┌──
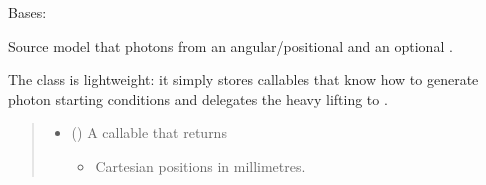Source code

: \documentclass[letterpaper,10pt,english]{sphinxmanual}
\begin{document}

\begin{fulllineitems}
\label{\detokenize{generated/photon_canon.optics:photon_canon.optics.Illumination}}
\pysigstartsignatures
\pysiglinewithargsret
{}
{\sphinxparamcomma {}\sphinxparamcomma {}\sphinxparamcomma {}\sphinxparamcomma {}\sphinxparamcomma {}\sphinxparamcomma {}}
{}
\pysigstopsignatures
\sphinxAtStartPar
Bases: 

\sphinxAtStartPar
Source model that  photons from an angular/positional
 and an optional .

\sphinxAtStartPar
The class is lightweight: it simply stores callables that know
how to generate photon starting conditions and delegates the heavy
lifting to {\hyperref[\detokenize{generated/photon_canon.optics:photon_canon.optics.Photon}]{}}.
\begin{quote}\begin{description}
\begin{itemize}
\item {} 
\sphinxAtStartPar
{} (\sphinxstyleliteralemphasis{\sphinxupquote{{[}}}\sphinxstyleliteralemphasis{\sphinxupquote{{[}}}\sphinxstyleliteralemphasis{\sphinxupquote{{]}}}\sphinxstyleliteralemphasis{\sphinxupquote{, }}\sphinxstyleliteralemphasis{\sphinxupquote{{[}}}\sphinxstyleliteralemphasis{\sphinxupquote{, }}\sphinxstyleliteralemphasis{\sphinxupquote{{]}}}\sphinxstyleliteralemphasis{\sphinxupquote{{]}}}) \textendash{} 
\sphinxAtStartPar
A callable  that
returns
\begin{itemize}
\item {} 
\sphinxAtStartPar
{} \textendash{} Cartesian positions  in millimetres.


\end{itemize}
\end{itemize}
\end{description}
\end{quote}
\end{fulllineitems}
\end{document}
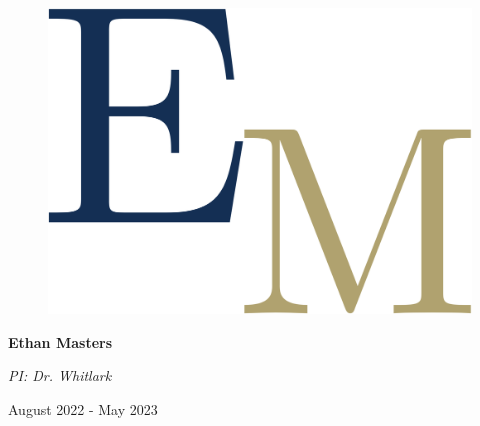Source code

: \documentclass[11,5 pt]{article}
\begin{document}
\begin{titlepage}
\vspace{1.5cm}
\begin{figure}[ht!]
\centering
\includegraphics[scale=0.06]{images/Initials.png}
\end{figure}
{\bfseries\Large Ethan Masters \par}
\vspace{0.55cm}
{\Large \textit{PI: Dr. Whitlark}\par}
\vspace{1.2cm}

{\Large August 2022 - May 2023 \par}
\end{titlepage}

\renewcommand{\headrulewidth}{0.5pt}

\tableofcontents

\newpage

\begin{abstract}
    This paper examines the historical relationship between public opinion on arms control and policy decisions in the United States from 1945 to 2022. Utilizing a comparative analysis of media coverage from The New York Times and public opinion surveys, we assess how public sentiment trends align with policy actions regarding weapons of mass destruction. By analyzing historical polling data and media narratives, this research identifies key moments of alignment and divergence between public will and government actions. Our findings suggest that while public opinion has consistently leaned in favor of arms control, its salience has fluctuated, influencing policy responsiveness over time.
\end{abstract}
\end{document}
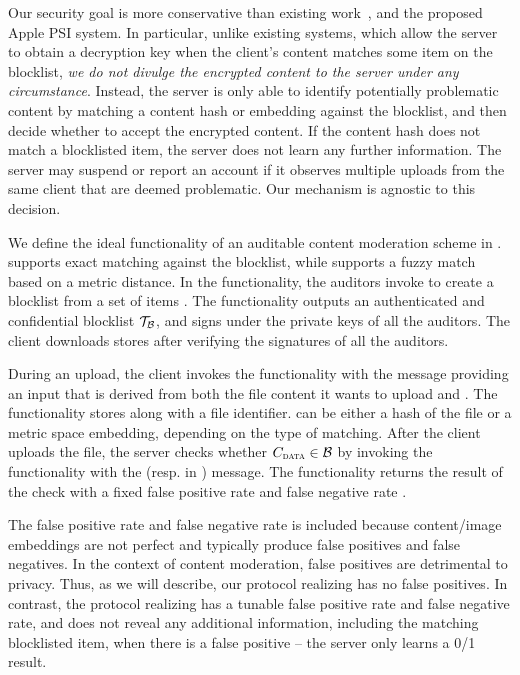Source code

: Our security goal is more conservative than existing work~\cite{kulshrestha2021identifying,scheffler2023public}, and the proposed Apple PSI system. In particular, unlike existing systems, which allow the server to obtain a decryption key when the client's content matches some item on the blocklist, \emph{we do not divulge the encrypted content to the server under any circumstance}. Instead, the server is only able to identify potentially problematic content by matching a content hash or embedding against the blocklist, and then decide whether to accept the encrypted content. If the content hash does not match a blocklisted item, the server does not learn any further information. The server may suspend or report an account if it observes multiple uploads from the same client that are deemed problematic. Our mechanism is agnostic to this decision. 

%
We define the ideal functionality of an auditable content moderation scheme in . \contentModFuncExact supports exact matching against the blocklist, while \contentModFuncFuzzy supports a fuzzy match based on a metric distance. In the functionality, the auditors invoke \createBlocklist to create a blocklist from a set of items \blocklist. The functionality outputs an authenticated and confidential blocklist $\blklistToken$, and signs \blklistToken under the private keys of all the auditors. The client downloads stores \blklistToken after verifying the signatures of all the auditors. 

During an upload, the client invokes the functionality with the \uploadFile message providing an input \clientMeta that is derived from both the file content it wants to upload and \blklistToken. The functionality stores \clientMeta along with a file identifier. \clientMeta can be either a hash of the file or a metric space embedding, depending on the type of matching. After the client uploads the file, the server checks whether $\clientMeta \in \blocklist$ by invoking the functionality with the \checkContent (resp. \checkContentFuzzy in \contentModFuncFuzzy) message. The functionality returns the result of the check with a fixed false positive rate \fpr and false negative rate \fnr. 

The false positive rate and false negative rate is included because content/image embeddings are not perfect and typically produce false positives and false negatives. In the context of content moderation, false positives are detrimental to privacy. Thus, as we will describe, our protocol realizing \contentModFuncExact has no false positives. In contrast, the protocol realizing \contentModFuncFuzzy has a tunable false positive rate and false negative rate, and does not reveal any additional information, including the matching blocklisted item, when there is a false positive -- the server only learns a 0/1 result.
└──
#### EXERCISE PROMPT:
Output the data above exactly; pictures do not belong in the copy.

#### TASK SOLUTION:
Source code

: \documentclass[letterpaper,10pt,english]{sphinxmanual}
\begin{document}

\begin{fulllineitems}
\label{\detokenize{generated/photon_canon.optics:photon_canon.optics.Illumination}}
\pysigstartsignatures
\pysiglinewithargsret
{}
{\sphinxparamcomma {}\sphinxparamcomma {}\sphinxparamcomma {}\sphinxparamcomma {}\sphinxparamcomma {}\sphinxparamcomma {}}
{}
\pysigstopsignatures
\sphinxAtStartPar
Bases: 

\sphinxAtStartPar
Source model that  photons from an angular/positional
 and an optional .

\sphinxAtStartPar
The class is lightweight: it simply stores callables that know
how to generate photon starting conditions and delegates the heavy
lifting to {\hyperref[\detokenize{generated/photon_canon.optics:photon_canon.optics.Photon}]{}}.
\begin{quote}\begin{description}
\begin{itemize}
\item {} 
\sphinxAtStartPar
{} (\sphinxstyleliteralemphasis{\sphinxupquote{{[}}}\sphinxstyleliteralemphasis{\sphinxupquote{{[}}}\sphinxstyleliteralemphasis{\sphinxupquote{{]}}}\sphinxstyleliteralemphasis{\sphinxupquote{, }}\sphinxstyleliteralemphasis{\sphinxupquote{{[}}}\sphinxstyleliteralemphasis{\sphinxupquote{, }}\sphinxstyleliteralemphasis{\sphinxupquote{{]}}}\sphinxstyleliteralemphasis{\sphinxupquote{{]}}}) \textendash{} 
\sphinxAtStartPar
A callable  that
returns
\begin{itemize}
\item {} 
\sphinxAtStartPar
{} \textendash{} Cartesian positions  in millimetres.


\end{itemize}
\end{itemize}
\end{description}
\end{quote}
\end{fulllineitems}
\end{document}
Source code

: \documentclass[11,5 pt]{article}
\begin{document}
\begin{titlepage}
\vspace{1.5cm}
\begin{figure}[ht!]
\centering
\includegraphics[scale=0.06]{images/Initials.png}
\end{figure}
{\bfseries\Large Ethan Masters \par}
\vspace{0.55cm}
{\Large \textit{PI: Dr. Whitlark}\par}
\vspace{1.2cm}

{\Large August 2022 - May 2023 \par}
\end{titlepage}

\renewcommand{\headrulewidth}{0.5pt}

\tableofcontents

\newpage

\begin{abstract}
    This paper examines the historical relationship between public opinion on arms control and policy decisions in the United States from 1945 to 2022. Utilizing a comparative analysis of media coverage from The New York Times and public opinion surveys, we assess how public sentiment trends align with policy actions regarding weapons of mass destruction. By analyzing historical polling data and media narratives, this research identifies key moments of alignment and divergence between public will and government actions. Our findings suggest that while public opinion has consistently leaned in favor of arms control, its salience has fluctuated, influencing policy responsiveness over time.
\end{abstract}
\end{document}
Source code

: Our security goal is more conservative than existing work~\cite{kulshrestha2021identifying,scheffler2023public}, and the proposed Apple PSI system. In particular, unlike existing systems, which allow the server to obtain a decryption key when the client's content matches some item on the blocklist, \emph{we do not divulge the encrypted content to the server under any circumstance}. Instead, the server is only able to identify potentially problematic content by matching a content hash or embedding against the blocklist, and then decide whether to accept the encrypted content. If the content hash does not match a blocklisted item, the server does not learn any further information. The server may suspend or report an account if it observes multiple uploads from the same client that are deemed problematic. Our mechanism is agnostic to this decision. 

%
We define the ideal functionality of an auditable content moderation scheme in . \contentModFuncExact supports exact matching against the blocklist, while \contentModFuncFuzzy supports a fuzzy match based on a metric distance. In the functionality, the auditors invoke \createBlocklist to create a blocklist from a set of items \blocklist. The functionality outputs an authenticated and confidential blocklist $\blklistToken$, and signs \blklistToken under the private keys of all the auditors. The client downloads stores \blklistToken after verifying the signatures of all the auditors. 

During an upload, the client invokes the functionality with the \uploadFile message providing an input \clientMeta that is derived from both the file content it wants to upload and \blklistToken. The functionality stores \clientMeta along with a file identifier. \clientMeta can be either a hash of the file or a metric space embedding, depending on the type of matching. After the client uploads the file, the server checks whether $\clientMeta \in \blocklist$ by invoking the functionality with the \checkContent (resp. \checkContentFuzzy in \contentModFuncFuzzy) message. The functionality returns the result of the check with a fixed false positive rate \fpr and false negative rate \fnr. 

The false positive rate and false negative rate is included because content/image embeddings are not perfect and typically produce false positives and false negatives. In the context of content moderation, false positives are detrimental to privacy. Thus, as we will describe, our protocol realizing \contentModFuncExact has no false positives. In contrast, the protocol realizing \contentModFuncFuzzy has a tunable false positive rate and false negative rate, and does not reveal any additional information, including the matching blocklisted item, when there is a false positive -- the server only learns a 0/1 result.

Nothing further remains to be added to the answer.